Temporal image quality The temporal quality of the 4D reconstructions by the baseline, the state-of-the-art, and the proposed method was blindly ranked by 5 observers (1 US specialist, 4 technical experts). Observers were shown movies of orthogonal heart slices from the 4D reconstructions, as shown in Fig. 7a–c, and asked to rank these (1: ‘best’, 2: ‘second best’, 3: ‘worst’) with respect to temporal image quality. The mean (standard deviation (SD)) of the ranks for these 3 methods pooled for the 5 observers was 2.83, 1.69, 1.42 (0.42, 0.69, 0.56), respectively. Figure 8a shows the distribution of the 5 mean ranks from the observers, with the result from the clinician following the overall pattern. Observers agreed completely on the ranking for case #8 and otherwise for 7 cases where the baseline method ranked third. The median rank of baseline method was statistically significantly different than the other two methods at the <0.0001 level by Wilcoxon signed rank test. Figure 7 shows sample reconstructions for #8, where misalignment artifacts are most reduced by the proposed method.

Fig. 7

Example of in vivo reconstruction where all observers agreed on rank (#8) for a, d baseline, b, e state-of-the-art and c, f proposed method for a–c phase 2 showing also (bottom-right) M-mode image across 8 phases and d–f difference phase 3–phase 2

Fig. 8

a Boxplots showing distribution of temporal image quality mean rank per observer for baseline (M0), state-of-the-art (M2) and proposed method (M6) with green star for US specialist only. b Probability distribution of clinical usefulness score from 1: ’very useful’ to 5: ’not useful at all’

Fig. 9

Illustration of interactive tool for real-time extraction of planes from 4D volumes. (left) Position of electromagnetic tracker device, mock probe and plane. (right) Extracted plane a near four-chamber view from #1 and b for aortic arch view from #11

Clinical usefulness The 4D reconstructions of the baseline and the proposed method were then inspected for their clinical usefulness by the US specialist, who inspected the 4D volume interactively using the developed visualization interface, see Fig. 9. Clinically relevant planes, such as the four-chamber and outflow tract views, were found and the clinical usefulness of reconstructions on these planes was rated on a Likert scale as 1: ‘very useful,’ 2: ‘somewhat useful,’ 3: ‘neutral,’ 4: ‘not very useful,’ or 5: ‘not useful at all.’ The mean score was 2.6 and 1.4 for the baseline and the proposed method, respectively. The reconstructions with the proposed method were very useful in 71%, somewhat useful in 21% and neutral in 7%, while the reconstructions by the baseline method were not useful at all in 21%, see Fig. 8b. The median scores of the two methods were statistically significantly different at the <0.012 level (Wilcoxon signed rank test).

Discussion and conclusion

We developed a fast reconstruction method, which improved quality as well as clinical usefulness of 4D fetal heart US images noticeable in comparison with neglecting the presence of fetal motion. Based on evaluations on simulated data, the most successful method optimized phase, spatial and temporal consistency in combination with a US-specific similarity measure (CD2) and a less restrictive cost for phase consistency (L1-norm). Note that this combined optimization allows for deviations from a regular heart rate. Its performance was confirmed by observer studies on in vivo data when comparing it to the baseline and the state-of-the-art method from the initial study [14].

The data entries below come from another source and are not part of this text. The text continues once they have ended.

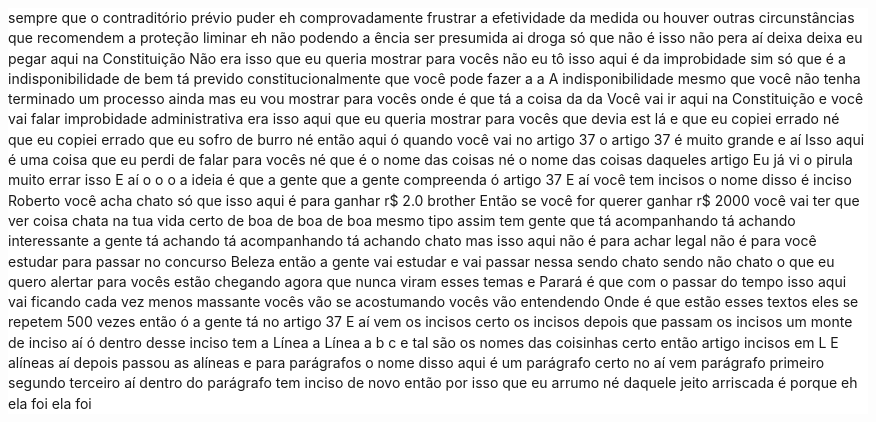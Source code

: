 sempre que o contraditório prévio puder
eh comprovadamente frustrar a
efetividade da medida ou houver outras
circunstâncias que recomendem a proteção
liminar eh não podendo a ência ser
presumida
ai droga só que não é isso não pera aí
deixa deixa eu pegar aqui na
Constituição Não era isso que eu queria
mostrar para vocês não eu tô isso aqui é
da improbidade sim só que é a
indisponibilidade de bem tá prevido
constitucionalmente que você pode fazer
a a A indisponibilidade mesmo que você
não tenha terminado um processo ainda
mas eu vou mostrar para vocês onde é que
tá a coisa da da Você vai ir aqui na
Constituição e você vai falar
improbidade
administrativa era isso aqui que eu
queria mostrar para vocês que devia est
lá e que eu copiei errado né que eu
copiei errado que eu sofro de burro né
então aqui ó quando você vai no artigo
37 o artigo 37 é muito grande e aí Isso
aqui é uma coisa que eu perdi de falar
para vocês né que é o nome das coisas né
o nome das coisas daqueles artigo Eu já
vi o pirula muito errar isso E aí o o o
a ideia é que a gente que a gente
compreenda ó artigo 37 E aí você tem
incisos o nome disso é inciso Roberto
você acha chato só que isso aqui é para
ganhar r$ 2.0 brother Então se você for
querer ganhar r$ 2000 você vai ter que
ver coisa chata na tua vida certo de boa
de boa de boa mesmo tipo assim tem gente
que tá acompanhando tá achando
interessante a gente tá achando tá
acompanhando tá achando chato mas isso
aqui não é para achar legal não é para
você estudar para passar no concurso
Beleza então a gente vai estudar e vai
passar nessa sendo chato sendo não
chato o que eu quero alertar para vocês
estão chegando agora que nunca viram
esses temas e Parará é que com o passar
do tempo isso aqui vai ficando cada vez
menos massante vocês vão se acostumando
vocês vão entendendo Onde é que estão
esses textos eles se repetem 500 vezes
então ó a gente tá no artigo 37 E aí vem
os incisos certo os incisos depois que
passam os incisos um monte de inciso aí
ó dentro desse inciso tem a Línea a
Línea a b c e tal são os nomes das
coisinhas certo então artigo incisos em
L E alíneas aí depois passou as alíneas
e para parágrafos o nome disso aqui é um
parágrafo certo no aí vem parágrafo
primeiro segundo terceiro aí dentro do
parágrafo tem inciso de novo então por
isso que eu arrumo né daquele jeito
arriscada é porque eh ela foi ela foi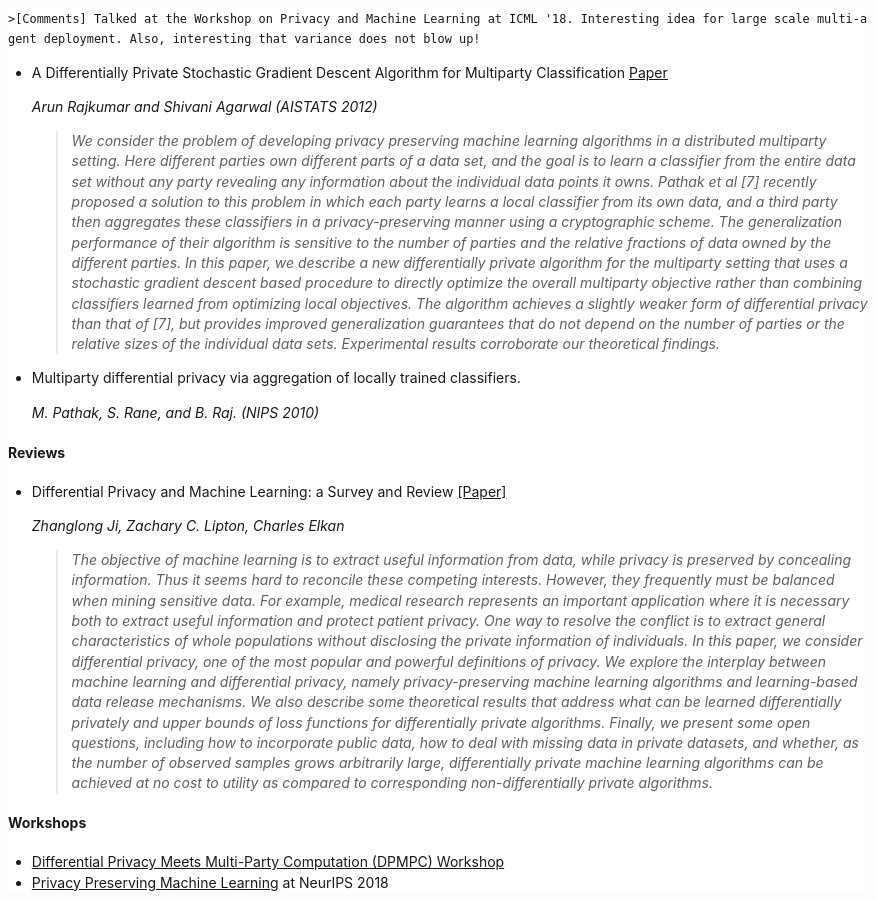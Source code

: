 	>[Comments] Talked at the Workshop on Privacy and Machine Learning at ICML '18. Interesting idea for large scale multi-agent deployment. Also, interesting that variance does not blow up!

- A Differentially Private Stochastic Gradient Descent Algorithm for
Multiparty Classification
	[Paper](http://proceedings.mlr.press/v22/rajkumar12/rajkumar12.pdf)

	_Arun Rajkumar and Shivani Agarwal (AISTATS 2012)_

	>_We consider the problem of developing privacy preserving machine learning algorithms in a distributed multiparty setting. Here different parties own different parts of a data set, and the goal is to learn a classifier from the entire data set without any party revealing any information about the individual data points it owns. Pathak et al [7] recently proposed a solution to this problem in which each party learns a local classifier from its own data, and a third party then aggregates these classifiers in a privacy-preserving manner using a cryptographic scheme. The generalization performance of their algorithm is sensitive to the number of parties and the relative fractions of data owned by the different parties. In this paper, we describe a new differentially private algorithm for the multiparty setting that uses a stochastic gradient descent based procedure to directly optimize the overall multiparty objective rather than combining classifiers learned from optimizing local objectives. The algorithm achieves a slightly weaker form of differential privacy than that of [7], but provides improved generalization guarantees that do not depend on the number of parties or the relative sizes of the individual data sets. Experimental results corroborate our theoretical findings._ 

-  Multiparty differential privacy via aggregation of locally trained classifiers. 

	_M. Pathak, S. Rane, and B. Raj. (NIPS 2010)_


#### Reviews 
- Differential Privacy and Machine Learning: a Survey and Review
	<a name="Ji:14"></a>
	[[Paper]](https://dl.acm.org/citation.cfm?id=2978318)

	_Zhanglong Ji, Zachary C. Lipton, Charles Elkan_

	>_The objective of machine learning is to extract useful information from data, while privacy is preserved by concealing information. Thus it seems hard to reconcile these competing interests. However, they frequently must be balanced when mining sensitive data. For example, medical research represents an important application where it is necessary both to extract useful information and protect patient privacy. One way to resolve the conflict is to extract general characteristics of whole populations without disclosing the private information of individuals. 
	In this paper, we consider differential privacy, one of the most popular and powerful definitions of privacy. We explore the interplay between machine learning and differential privacy, namely privacy-preserving machine learning algorithms and learning-based data release mechanisms. We also describe some theoretical results that address what can be learned differentially privately and upper bounds of loss functions for differentially private algorithms. Finally, we present some open questions, including how to incorporate public data, how to deal with missing data in private datasets, and whether, as the number of observed samples grows arbitrarily large, differentially private machine learning algorithms can be achieved at no cost to utility as compared to corresponding non-differentially private algorithms._

#### Workshops
- [Differential Privacy Meets Multi-Party Computation (DPMPC) Workshop](http://www.bu.edu/hic/dpmpc-2018/)
- [Privacy Preserving Machine Learning](https://ppml-workshop.github.io/ppml/)
	at NeurIPS 2018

The developed framework is suitable for continuous, long acquisitions. Dissimilarity calculation of neighboring slices (97% of runtime) is easily parallelizable. A real-time implementation can also use the outlier removal criterion for providing real-time feedback on acquisition quality. The out-of-plane image resolution can be improved by denser sampling (slower speed) of the sweep. Given the relatively low number of rejected outliers in this study, reconstruction of more phases should also be possible, if needed.

Our interactive visualization interface was received very positively by the physician. 4D US reconstruction is hoped to aid the diagnosis of fetal heart malfunctions, also facilitating the navigation to clinically relevant planes through post-reconstruction interaction. Reconstructed volumes can also be used in image-based US simulations for medical training.